A las cuatro de la mañana, mucho antes del alba, ya estaba en pie, cagando a pedos a la tropa, haciéndolos limpiar, barrer, lustrar, traer y llevar. Recién después de eso los dejaba tomar unos amargos con galleta del día anterior, para que no perdiera la costumbre de la milicia de comer poco y mal.
Luego los dejaba al rayo del sol haciendo nada o les daba órdenes absurdas que la tropa aceptaba porque la obediencia era así, ciega y sin explicación. El jefe siempre tenía razón y esa era una verdad indiscutible.
Los hombres quedaban resecándose por horas, sin agua, ni nada que mascar. Hasta el cigarro les había prohibido a la tropa porque al viejo coronel le molestaba el olor de los toscanos fabricados con una chala perfumada que nada tenía que ver con el verdadero tabaco. Para él tenía reservado unos cigarros cubanos cuyo olor hacía desesperar a la soldadesca que estaba dispuesta a ofrecer su libra de carne, si se las hubiera pedido, a cambio de dar unas buenas pitadas y embriagarse con el sabor tropical del tabaco.
Salvo cuando organizaba sus cenas con las polaquitas que hacía traer del puerto y repartía los favores de las prostitutas entre la tropa, todo era puro sacrificio.
Dormía una siesta breve. Pero eso ¡que ni se le ocurriera a la soldadesca! El descanso en la tarde estaba reservado para el mando. Y hasta medianoche jodía todo lo que podía. A la noche, guardia, y si pescaba alguno durmiendo cuando le tocaba la vigilia, mejor era ofrecer la espalda para una buena azotaina, porque, al menos ese castigo, se sabía cuándo empezaba y cuando terminaba.
Abundio veía a Amanda tan joven, tan frágil, tan leve, y recordaba la figura del coronel con los brazos en jarra mirando a la tropa como a delincuentes antes de ejecutarlos, que no podía creer en la confianza de Frutos que insistía que esa muchacha de porcelana porteña iba a poder soportar al mandamás y a la geografía con su espantoso clima.

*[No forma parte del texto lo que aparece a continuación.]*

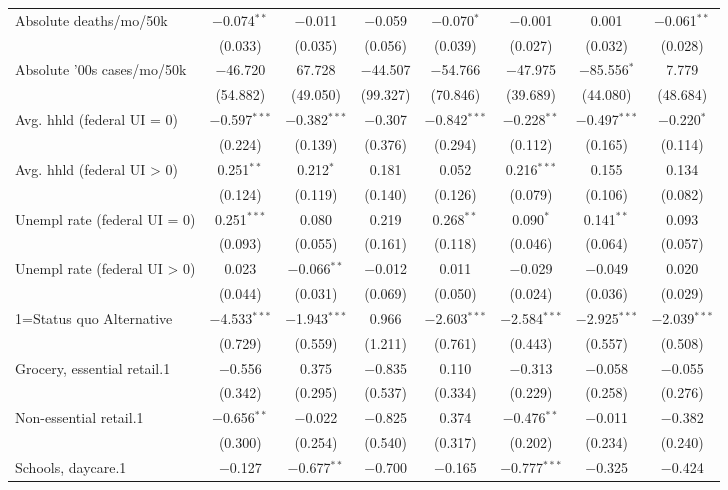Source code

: \begin{table}[!htbp]
\begin{tabular}{@{\extracolsep{5pt}}lccccccc}
 Absolute deaths/mo/50k & $-$0.074$^{**}$ & $-$0.011 & $-$0.059 & $-$0.070$^{*}$ & $-$0.001 & 0.001 & $-$0.061$^{**}$ \\ 
  & (0.033) & (0.035) & (0.056) & (0.039) & (0.027) & (0.032) & (0.028) \\ 
  Absolute '00s cases/mo/50k & $-$46.720 & 67.728 & $-$44.507 & $-$54.766 & $-$47.975 & $-$85.556$^{*}$ & 7.779 \\ 
  & (54.882) & (49.050) & (99.327) & (70.846) & (39.689) & (44.080) & (48.684) \\ 
  Avg. hhld  (federal UI = 0) & $-$0.597$^{***}$ & $-$0.382$^{***}$ & $-$0.307 & $-$0.842$^{***}$ & $-$0.228$^{**}$ & $-$0.497$^{***}$ & $-$0.220$^{*}$ \\ 
  & (0.224) & (0.139) & (0.376) & (0.294) & (0.112) & (0.165) & (0.114) \\ 
  Avg. hhld  (federal UI > 0) & 0.251$^{**}$ & 0.212$^{*}$ & 0.181 & 0.052 & 0.216$^{***}$ & 0.155 & 0.134 \\ 
  & (0.124) & (0.119) & (0.140) & (0.126) & (0.079) & (0.106) & (0.082) \\ 
  Unempl rate (federal UI = 0) & 0.251$^{***}$ & 0.080 & 0.219 & 0.268$^{**}$ & 0.090$^{*}$ & 0.141$^{**}$ & 0.093 \\ 
  & (0.093) & (0.055) & (0.161) & (0.118) & (0.046) & (0.064) & (0.057) \\ 
  Unempl rate (federal UI > 0) & 0.023 & $-$0.066$^{**}$ & $-$0.012 & 0.011 & $-$0.029 & $-$0.049 & 0.020 \\ 
  & (0.044) & (0.031) & (0.069) & (0.050) & (0.024) & (0.036) & (0.029) \\ 
  1=Status quo Alternative & $-$4.533$^{***}$ & $-$1.943$^{***}$ & 0.966 & $-$2.603$^{***}$ & $-$2.584$^{***}$ & $-$2.925$^{***}$ & $-$2.039$^{***}$ \\ 
  & (0.729) & (0.559) & (1.211) & (0.761) & (0.443) & (0.557) & (0.508) \\ 
  Grocery, essential retail.1 & $-$0.556 & 0.375 & $-$0.835 & 0.110 & $-$0.313 & $-$0.058 & $-$0.055 \\ 
  & (0.342) & (0.295) & (0.537) & (0.334) & (0.229) & (0.258) & (0.276) \\ 
  Non-essential retail.1 & $-$0.656$^{**}$ & $-$0.022 & $-$0.825 & 0.374 & $-$0.476$^{**}$ & $-$0.011 & $-$0.382 \\ 
  & (0.300) & (0.254) & (0.540) & (0.317) & (0.202) & (0.234) & (0.240) \\ 
  Schools, daycare.1 & $-$0.127 & $-$0.677$^{**}$ & $-$0.700 & $-$0.165 & $-$0.777$^{***}$ & $-$0.325 & $-$0.424 \\ 

\end{tabular}
\end{table}
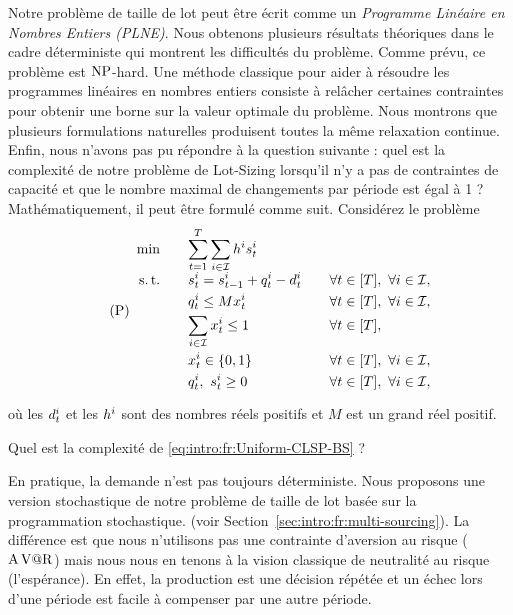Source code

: Notre problème de taille de lot peut être écrit comme un \emph{Programme Linéaire en Nombres Entiers (PLNE)}.
Nous obtenons plusieurs résultats théoriques dans le cadre déterministe qui montrent les difficultés du problème.
Comme prévu, ce problème est $\operatorname{NP}$-hard.
Une méthode classique pour aider à résoudre les programmes linéaires en nombres entiers consiste à relâcher certaines contraintes pour obtenir une borne sur la valeur optimale du problème.
Nous montrons que plusieurs formulations naturelles produisent toutes la même relaxation continue.
Enfin, nous n'avons pas pu répondre à la question suivante : quel est la complexité de notre problème de Lot-Sizing lorsqu'il n'y a pas de contraintes de capacité et que le nombre maximal de changements par période est égal à 1 ?
Mathématiquement, il peut être formulé comme suit.
Considérez le problème
\begin{equation}\tag{P}\label{eq:intro:fr:Uniform-CLSP-BS}
  \begin{array}{rlll}
    \min\quad & \ds \sum_{t=1}^{\horizon} \sum_{i\in\REF} \holding^i \inventory_t^i
    \\ \smallskip
    \st\quad & \ds \inventory_t^i = \inventory_{t-1}^i + \quantity_t^i - \demand_t^i && \forall t\in\range{\horizon},\ \forall i\in\REF,
    \\ \smallskip
    & \ds \quantity_t^i \le M\setup_t^i && \forall t\in\range{\horizon},\ \forall i\in\REF,
    \\ \smallskip
    & \ds \sum_{i\in\REF} \setup_t^i \le 1 && \forall t\in\range{\horizon},
    \\ \smallskip
    & \ds \setup_t^i \in \crbracket{0,1} && \forall t\in\range{\horizon},\ \forall i\in\REF,
    \\ \smallskip
    & \ds \quantity_t^i,\ \inventory_t^i \ge 0 && \forall t\in\range{\horizon},\ \forall i\in\REF,
  \end{array}
\end{equation}
où les $d_t^i$ et les $h^i$ sont des nombres réels positifs et $M$ est un grand réel positif.
\begin{question}
Quel est la complexité de \eqref{eq:intro:fr:Uniform-CLSP-BS} ?
\end{question}


\medskip


En pratique, la demande n'est pas toujours déterministe.
Nous proposons une version stochastique de notre problème de taille de lot basée sur la programmation stochastique. (voir Section~\ref{sec:intro:fr:multi-sourcing}).
La différence est que nous n'utilisons pas une contrainte d'aversion au risque ($\operatorname{A\operatorname{V@R}}$) mais nous nous en tenons à la vision classique de neutralité au risque (l'espérance).
En effet, la production est une décision répétée et un échec lors d'une période est facile à compenser par une autre période.


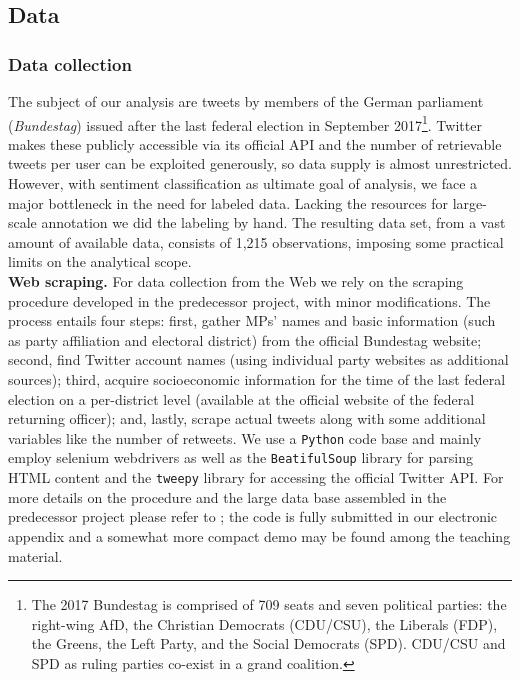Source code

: \subsection{Data}
\label{data}


\subsubsection{Data collection}
\label{data_collection}

The subject of our analysis are tweets by members of the German parliament
(\textit{Bundestag}) issued after the last federal election in September 
2017\footnote{
The 2017 Bundestag is comprised of 709 seats and seven political parties: the 
right-wing AfD, the Christian Democrats (CDU/CSU), the Liberals (FDP), the 
Greens, the Left Party, and the Social Democrats (SPD).
CDU/CSU and SPD as ruling parties co-exist in a grand coalition.
}.
Twitter makes these publicly accessible via its official API and the number of 
retrievable tweets per user can be exploited generously, so data supply is 
almost unrestricted.
However, with sentiment classification as ultimate goal of analysis, we face a 
major bottleneck in the need for labeled data.
Lacking the resources for large-scale annotation we did the labeling by hand.
The resulting data set, from a vast amount of available data, consists of 1,215 
observations, imposing some practical limits on the analytical scope.
\\

\textbf{Web scraping.}
For data collection from the Web we rely on the scraping procedure developed in 
the predecessor project, with minor modifications.
The process entails four steps: first, gather MPs' names and basic information 
(such as party affiliation and electoral district) from the official Bundestag 
website; second, find Twitter account names (using individual party websites as 
additional sources); 
third, acquire socioeconomic information for the time of the last 
federal election on a per-district level (available at the official website of 
the federal returning officer); and, lastly, scrape actual tweets along with 
some additional variables like the number of retweets.
We use a \texttt{Python} code base and mainly employ selenium webdrivers as well
as the \texttt{BeatifulSoup} library \citep{richardson2007} for parsing HTML
content and the \texttt{tweepy} library \citep{roesslein2020} for accessing the
official Twitter API.
For more details on the procedure and the large data base assembled in the 
predecessor project please refer to \citet{schulzewiegrebe2020}; the code is 
fully submitted in our electronic appendix and a somewhat more compact demo may 
be found among the teaching material.
\\

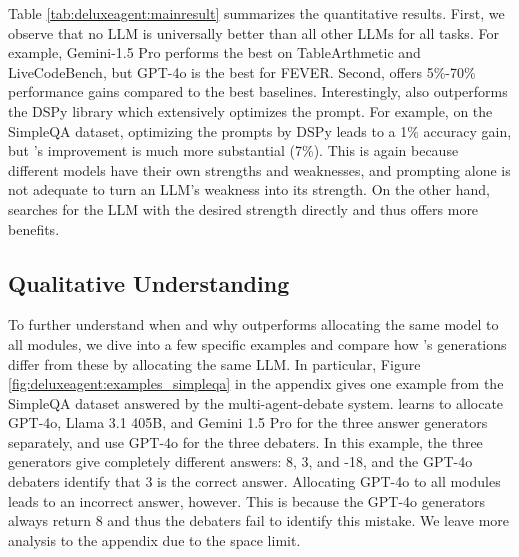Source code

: Table \ref{tab:deluxeagent:mainresult} summarizes the quantitative results. First, we observe that no LLM is universally better than all other LLMs for all tasks. For example, Gemini-1.5 Pro performs the best on TableArthmetic and LiveCodeBench, but GPT-4o is the best for FEVER. %
Second, \deluxesystem{} offers 5\%-70\% performance gains compared to the best baselines. Interestingly, \deluxesystem{} also outperforms the DSPy library which extensively optimizes the prompt. For example, on the SimpleQA dataset, optimizing the prompts by DSPy leads to a 1\% accuracy gain, but \deluxesystem{}'s improvement is much more substantial (7\%). 
This is again because different models have their own strengths and weaknesses, and prompting alone is not adequate to turn an LLM's weakness into its strength. On the other hand, \deluxesystem{} searches for the LLM with the desired strength directly and thus offers more benefits.  

\subsection{Qualitative Understanding}






To further understand when and why  \deluxesystem{} outperforms allocating the same model to all modules, we dive into a few specific examples and compare how \deluxesystem{}'s generations differ from these by allocating the same LLM. In particular,  Figure \ref{fig:deluxeagent:examples_simpleqa} in the appendix gives one example from the SimpleQA dataset answered by the multi-agent-debate system. \deluxesystem{} learns to allocate GPT-4o, Llama 3.1 405B, and Gemini 1.5 Pro for the three answer generators separately, and use GPT-4o for the three debaters. In this example, the three generators give completely different answers: 8, 3, and -18, and the GPT-4o debaters identify that 3 is the correct answer.
Allocating GPT-4o to all modules leads to an incorrect answer, however. This is because the GPT-4o generators always return 8 and thus the debaters fail to identify this mistake. We leave more analysis to the appendix due to the space limit. 






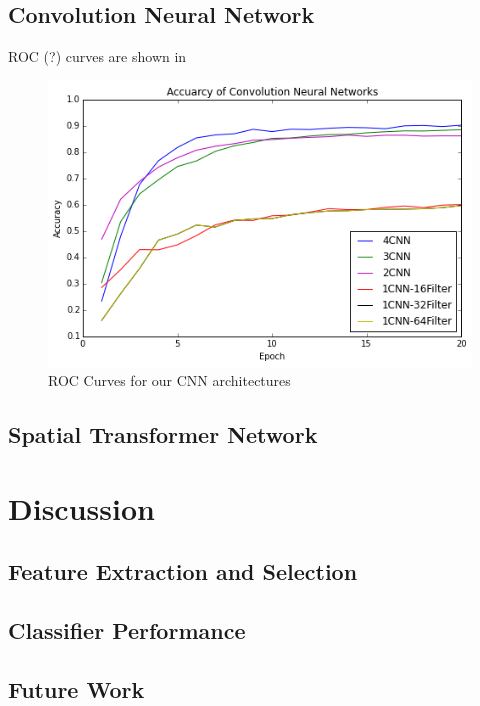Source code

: \documentclass[conference]{IEEEtran}
\begin{document}
\subsection{Convolution Neural Network}
ROC (?) curves are shown in \label{CNN-ROC}

\begin{figure}[h]
	\centering
	\includegraphics[scale=0.6]{acc.png}
	\caption{ROC Curves for our CNN architectures}
	\label{CNN-ROC}
\end{figure}


\subsection{Spatial Transformer Network}



\section{Discussion}

\subsection{Feature Extraction and Selection}



\subsection{Classifier Performance}

\subsection{Future Work}
\end{document}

Pero Frutos confiaba en su augurio, porque cuando le daba una premonición que le entraba por un lado del alma y le salía por la boca hecho palabras, nunca se había equivocado. Él sabía entenderse con el futuro de los vivos, pero mucho más con los asuntos de los muertos, y por eso era el único que comprendía con inocencia, sin atemorizarse, el extraño milagro de La Reliquia, que era una forma extraña de vivir abrazado a una muerte que suspendió su desenlace final por un arbitrio divino que no podía ni debía explicarse.
Él sintió de entrada que Amanda era la elegida y por eso aseveraba que duraría toda su vida junto al ilustre. De eso nunca tuvo dudas.